Глава двадцать девятая
ЗАСУХА
Если неодушевленные предметы умеют любить, если земля и вода могут отличить друзей от врагов, то мне бы очень хотелось завоевать их любовь. Мне бы хотелось, чтобы зеленеющая земля не ощущала моих шагов как тяжкое бремя. Мне б хотелось, чтобы она простила мне, что ее из-за меня ранят плугом и бороной, и чтобы она радостно раскрыла мне свои объятия и приняла мое усопшее тело. Мне бы хотелось, чтобы вода, чью блестящую зеркальную гладь я рассекаю веслом, относилась бы ко мне так же, как мать к своему шалуну, когда тот взбирается к ней на колени, не считаясь с ее шелковым праздничным платьем. Мне бы хотелось, чтобы и прозрачный воздух, который струится над синевой гор, и ослепительно яркое солнце, и прекрасные звезды были бы моими друзьями. Мне часто кажется, что и неодушевленные предметы умеют чувствовать и страдать наравне с живыми. Грань между ними не столь велика, как это думают люди. Разве найдется на земле хоть одна частица материи, которая не участвовала бы в круговороте жизни? Кто знает, может быть пыль, разлетающаяся по дорогам, была когда-то чьими-то шелковистыми волосами или любимыми, нежными и заботливыми руками, а вода, заполнившая колею, была когда-то кровью в трепещущих жилах?
И неодушевленные предметы ведь тоже имеют душу. Что чувствуют они, объятые сном без сновидений? Слышат ли глас божий и голос людей?
О люди нынешних дней, разве вы не замечаете этого? Когда раздоры и вражда сотрясают землю, неодушевленные предметы страдают от этого.

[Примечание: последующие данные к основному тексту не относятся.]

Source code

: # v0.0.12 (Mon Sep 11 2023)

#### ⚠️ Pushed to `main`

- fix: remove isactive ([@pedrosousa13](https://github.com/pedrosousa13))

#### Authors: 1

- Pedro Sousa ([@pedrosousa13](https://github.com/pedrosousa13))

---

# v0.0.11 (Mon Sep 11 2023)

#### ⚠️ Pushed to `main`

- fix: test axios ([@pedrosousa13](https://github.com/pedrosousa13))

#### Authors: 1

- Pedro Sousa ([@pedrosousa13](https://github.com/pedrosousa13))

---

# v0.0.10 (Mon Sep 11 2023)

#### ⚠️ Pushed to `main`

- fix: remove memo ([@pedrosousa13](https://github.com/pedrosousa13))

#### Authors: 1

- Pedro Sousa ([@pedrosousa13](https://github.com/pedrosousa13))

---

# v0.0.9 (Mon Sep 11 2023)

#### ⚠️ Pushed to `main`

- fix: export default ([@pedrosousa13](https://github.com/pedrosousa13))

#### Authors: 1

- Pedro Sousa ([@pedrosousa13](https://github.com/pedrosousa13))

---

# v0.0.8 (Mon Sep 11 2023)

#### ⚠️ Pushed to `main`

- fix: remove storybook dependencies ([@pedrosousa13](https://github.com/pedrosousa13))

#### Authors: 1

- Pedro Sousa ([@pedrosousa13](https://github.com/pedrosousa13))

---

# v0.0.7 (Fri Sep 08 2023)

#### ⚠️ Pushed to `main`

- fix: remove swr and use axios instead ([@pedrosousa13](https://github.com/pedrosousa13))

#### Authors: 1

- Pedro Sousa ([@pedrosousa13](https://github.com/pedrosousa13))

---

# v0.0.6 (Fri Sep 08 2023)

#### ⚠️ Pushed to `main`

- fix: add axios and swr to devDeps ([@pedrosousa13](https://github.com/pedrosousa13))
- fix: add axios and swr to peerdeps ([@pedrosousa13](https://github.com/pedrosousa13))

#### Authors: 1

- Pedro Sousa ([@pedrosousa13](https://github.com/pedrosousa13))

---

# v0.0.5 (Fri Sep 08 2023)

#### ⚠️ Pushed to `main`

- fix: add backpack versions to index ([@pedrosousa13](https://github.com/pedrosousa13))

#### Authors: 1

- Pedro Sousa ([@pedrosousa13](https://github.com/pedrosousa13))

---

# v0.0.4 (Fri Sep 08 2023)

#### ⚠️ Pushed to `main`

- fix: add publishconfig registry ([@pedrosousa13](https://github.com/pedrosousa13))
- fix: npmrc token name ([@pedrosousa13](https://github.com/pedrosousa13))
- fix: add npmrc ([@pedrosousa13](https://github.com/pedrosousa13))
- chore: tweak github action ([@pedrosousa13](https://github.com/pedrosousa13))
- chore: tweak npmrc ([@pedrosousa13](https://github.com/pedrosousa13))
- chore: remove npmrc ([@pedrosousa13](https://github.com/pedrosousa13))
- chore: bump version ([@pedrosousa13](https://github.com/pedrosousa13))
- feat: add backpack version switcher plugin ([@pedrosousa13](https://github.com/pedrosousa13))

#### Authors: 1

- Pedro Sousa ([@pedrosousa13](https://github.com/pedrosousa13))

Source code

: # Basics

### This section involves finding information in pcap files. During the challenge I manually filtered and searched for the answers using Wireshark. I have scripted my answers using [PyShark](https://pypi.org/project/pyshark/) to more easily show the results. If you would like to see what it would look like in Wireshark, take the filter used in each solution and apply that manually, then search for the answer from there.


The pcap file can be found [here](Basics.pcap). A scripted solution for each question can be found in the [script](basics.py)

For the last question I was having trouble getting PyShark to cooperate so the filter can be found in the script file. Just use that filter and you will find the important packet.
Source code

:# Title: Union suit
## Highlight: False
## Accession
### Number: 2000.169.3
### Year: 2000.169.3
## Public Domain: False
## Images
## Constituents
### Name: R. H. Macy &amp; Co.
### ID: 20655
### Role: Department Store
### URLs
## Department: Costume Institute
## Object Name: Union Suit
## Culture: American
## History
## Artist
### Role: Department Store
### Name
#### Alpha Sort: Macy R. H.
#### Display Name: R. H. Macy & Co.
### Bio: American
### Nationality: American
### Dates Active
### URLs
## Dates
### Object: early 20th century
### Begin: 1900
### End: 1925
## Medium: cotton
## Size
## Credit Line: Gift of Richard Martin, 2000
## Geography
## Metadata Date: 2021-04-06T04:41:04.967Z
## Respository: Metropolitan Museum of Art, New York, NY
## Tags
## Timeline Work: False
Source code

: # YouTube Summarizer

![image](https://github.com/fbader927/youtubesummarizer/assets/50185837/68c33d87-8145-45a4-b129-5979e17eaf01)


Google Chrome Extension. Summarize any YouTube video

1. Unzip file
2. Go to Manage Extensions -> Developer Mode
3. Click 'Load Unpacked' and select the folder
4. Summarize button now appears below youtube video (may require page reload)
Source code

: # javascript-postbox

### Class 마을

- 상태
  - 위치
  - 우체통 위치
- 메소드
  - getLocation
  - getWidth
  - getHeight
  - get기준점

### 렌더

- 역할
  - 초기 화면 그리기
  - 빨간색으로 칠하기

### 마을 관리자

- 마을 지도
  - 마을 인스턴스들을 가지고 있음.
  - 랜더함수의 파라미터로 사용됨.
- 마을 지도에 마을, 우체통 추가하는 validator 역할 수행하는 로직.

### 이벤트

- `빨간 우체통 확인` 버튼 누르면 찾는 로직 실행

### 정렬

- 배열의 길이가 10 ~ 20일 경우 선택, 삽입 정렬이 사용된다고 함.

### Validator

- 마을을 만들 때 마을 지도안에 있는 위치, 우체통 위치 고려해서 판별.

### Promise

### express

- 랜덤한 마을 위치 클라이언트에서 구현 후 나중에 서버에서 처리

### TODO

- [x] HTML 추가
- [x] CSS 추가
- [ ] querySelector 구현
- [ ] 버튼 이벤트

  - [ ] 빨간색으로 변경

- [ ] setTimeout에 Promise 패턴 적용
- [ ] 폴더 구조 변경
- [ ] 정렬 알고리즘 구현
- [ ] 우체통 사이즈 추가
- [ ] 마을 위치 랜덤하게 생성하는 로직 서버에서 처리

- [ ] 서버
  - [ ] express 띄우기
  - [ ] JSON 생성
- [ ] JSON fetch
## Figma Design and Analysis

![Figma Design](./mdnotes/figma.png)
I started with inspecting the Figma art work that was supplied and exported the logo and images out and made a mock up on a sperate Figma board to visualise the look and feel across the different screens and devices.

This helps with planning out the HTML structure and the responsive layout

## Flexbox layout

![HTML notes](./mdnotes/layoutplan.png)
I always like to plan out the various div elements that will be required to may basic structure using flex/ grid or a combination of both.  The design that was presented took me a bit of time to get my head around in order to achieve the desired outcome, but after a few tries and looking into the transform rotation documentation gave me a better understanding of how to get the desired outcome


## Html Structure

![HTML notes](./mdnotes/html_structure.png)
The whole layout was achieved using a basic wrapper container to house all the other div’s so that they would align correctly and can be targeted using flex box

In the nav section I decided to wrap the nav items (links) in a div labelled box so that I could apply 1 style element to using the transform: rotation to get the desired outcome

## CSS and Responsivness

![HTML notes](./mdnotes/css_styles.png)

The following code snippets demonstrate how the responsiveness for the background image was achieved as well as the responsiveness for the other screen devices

Волны тогда становятся разъяренными и алчными, словно грабители, а поля скупыми, как скряга. О, горе тому, из-за кого вздыхают леса и плачут горы!
Примечательным был тот год, когда в Экебю хозяйничали кавалеры; казалось, смятение среди людей нарушило покой и неодушевленных предметов. Невозможно описать силу того дурного влияния, которое, словно поветрие, распространилось по всему Вермланду. Можно было подумать, что кавалеры стали местными божествами и что все окружающее тоже прониклось духом авантюризма и необузданности.
Если бы можно было поведать обо всем, что в тот год творилось на берегах Лёвена, то весь мир изумился бы этому. Ибо в ту пору просыпалась старая любовь и вспыхивала новая; вновь разгоралась старая вражда, и затаенная месть настигала свою жертву. Всех охватила жажда наслаждений: люди думали только о танцах и развлечениях, о картах и вине. Проявлялось все то, что прежде было скрыто в самых глубоких тайниках души.
Это поветрие исходило из Экебю. Сначала оно распространилось по заводам и усадьбам, совращая людей на недостойные дела и грехи. Но если нетрудно было проследить за тем, что творилось в крупных усадьбах, так как об этом сохранилось много воспоминаний среди старых людей, то ничего не известно о том, как это пагубное поветрие распространялось среди простого народа. Скорее всего этот беспокойный дух времени шел из деревни в деревню, из хижины в хижину. Повсюду скрытый порок становился явным; небольшая распря между супругами превращалась в непроходимую пропасть; и даже великая добродетель или сильная воля проявлялись теперь по-иному. Ибо не все, что происходило, было дурным, но время было такое, что добро порой становилось не менее пагубным, чем зло. Все это напоминало сильную бурю в густом лесу, когда дерево валится на дерево, когда одна падающая сосна увлекает за собой другую и они сокрушают всю мелкую поросль вокруг.